# [PROBLEM TO WORK ON]
Only the text of the records belongs in the answer, copied exactly and without pictures.

# [RECORDS TO USE]
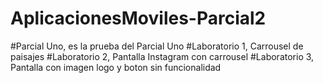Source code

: # AplicacionesMoviles-Parcial2
#Parcial Uno, es la prueba del Parcial Uno
#Laboratorio 1, Carrousel de paisajes
#Laboratorio 2, Pantalla Instagram con carrousel
#Laboratorio 3, Pantalla con imagen logo y boton sin funcionalidad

# [EXERCISE RESPONSE]
Source code

: # AplicacionesMoviles-Parcial2
#Parcial Uno, es la prueba del Parcial Uno
#Laboratorio 1, Carrousel de paisajes
#Laboratorio 2, Pantalla Instagram con carrousel
#Laboratorio 3, Pantalla con imagen logo y boton sin funcionalidad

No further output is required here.